Fig. 6 Calibration curves of the luminescence responses to Hg²⁺ ions of sensing membranes after filtering 100 ml of aqueous mercury solutions with [Hg(ClO₄)₂] concentrations between (a) 1.0 × 10⁻⁵ M and 1.0 × 10⁻⁸ M and (b) between 2.0 × 10⁻³ M and 1.0 × 10⁻⁵ M.

Linearity of the luminescence responses with respect log[Hg^{2 +}] were found for both concentration ranges, although the standard deviations were somewhat larger for the lower concentration range. Remarkable is the detection limit of 2 ppb of Hg²⁺ reached in these quantitative measurements. This amount matches the limit of mercury content of drinking water allowed by the EPA.¹ Even more outstanding is the fact that this lower limit can be decreased considerably by filtering two- or five-fold amounts of mercury solutions reaching limits well below 2 ppb of mercury ions in water.
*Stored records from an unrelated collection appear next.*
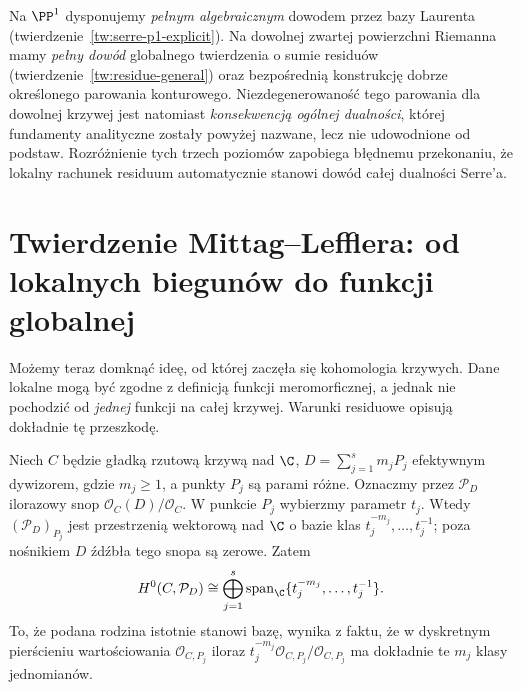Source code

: \begin{przyklad}
Na $\PP^1$ dysponujemy \emph{pełnym algebraicznym}
dowodem przez bazy Laurenta
(twierdzenie~\ref{tw:serre-p1-explicit}).
Na dowolnej zwartej powierzchni Riemanna
mamy \emph{pełny dowód} globalnego twierdzenia
o sumie residuów (twierdzenie~\ref{tw:residue-general})
oraz bezpośrednią konstrukcję dobrze określonego
parowania konturowego. Niezdegenerowaność
tego parowania dla dowolnej krzywej jest
natomiast \emph{konsekwencją ogólnej dualności},
której fundamenty analityczne zostały powyżej
nazwane, lecz nie udowodnione od podstaw.
Rozróżnienie tych trzech poziomów zapobiega
błędnemu przekonaniu, że lokalny rachunek
residuum automatycznie stanowi dowód całej
dualności Serre'a.
\end{przyklad}


\section{Twierdzenie Mittag--Lefflera: od lokalnych biegunów do funkcji globalnej}
\label{sec:mittag-residue}

Możemy teraz domknąć ideę, od której zaczęła się
kohomologia krzywych. Dane lokalne mogą być zgodne
z definicją funkcji meromorficznej, a jednak nie
pochodzić od \emph{jednej} funkcji na całej krzywej.
Warunki residuowe opisują dokładnie tę przeszkodę.

\begin{definicja}
Niech $C$ będzie gładką rzutową krzywą nad $\C$,
$D=\sum_{j=1}^sm_jP_j$ efektywnym dywizorem,
gdzie $m_j\ge1$, a punkty $P_j$ są parami różne.
Oznaczmy przez $\mathcal P_D$ ilorazowy snop
$\mathcal O_C(D)/\mathcal O_C$.
W punkcie $P_j$ wybierzmy parametr $t_j$.
Wtedy $(\mathcal P_D)_{P_j}$ jest przestrzenią
wektorową nad $\C$ o bazie klas
$t_j^{-m_j},\ldots,t_j^{-1}$; poza nośnikiem $D$
źdźbła tego snopa są zerowe. Zatem
\[
 H^0(C,\mathcal P_D)\cong
 \bigoplus_{j=1}^s
 \operatorname{span}_{\C}
 \{t_j^{-m_j},\ldots,t_j^{-1}\}.
\]
To, że podana rodzina istotnie stanowi bazę,
wynika z faktu, że w dyskretnym pierścieniu
wartościowania $\mathcal O_{C,P_j}$ iloraz
$t_j^{-m_j}\mathcal O_{C,P_j}/\mathcal O_{C,P_j}$
ma dokładnie te $m_j$ klasy jednomianów.
\end{definicja}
2.4 Selective detection of aqueous mercury(II) ions

Although selectivity studies previously made in CH₃CN–H₂O solutions showed no interaction of the probe molecule 1 with other cations normally present in drinking water,⁶ further experiments were also carried out to confirm the absence of interference of other cations in the response of the cellulose-based detecting probes to mercury(II) ions. For this purpose 10 ml of 10⁻² M aqueous solutions of salts of Na(I), K(I), Li(I), Mg(II), Ca(II), Ni(II), Zn(II), Cu(II), Cd(II), Co(II), Pb(II), Al(III), Cr(III) and also a mixture of all of them and tap water were filtered through the composite membrane. The luminescence intensity measurements of each assay are shown in Fig. 7, together with the resulting measurements after filtering different solutions with much lower concentrations (10 mL of 10⁻⁴ M solutions) of mercury(II) ions using different mercury salts to see if there was any influence of the counteranions (chloride, acetate, triflate, and perchlorate). Although the concentrations of all tested cations were 100 times higher than those of Hg²⁺, no significant increase of fluorescence signals was detected, proving the high selectivity of the developed mercury probe coated onto the membrane.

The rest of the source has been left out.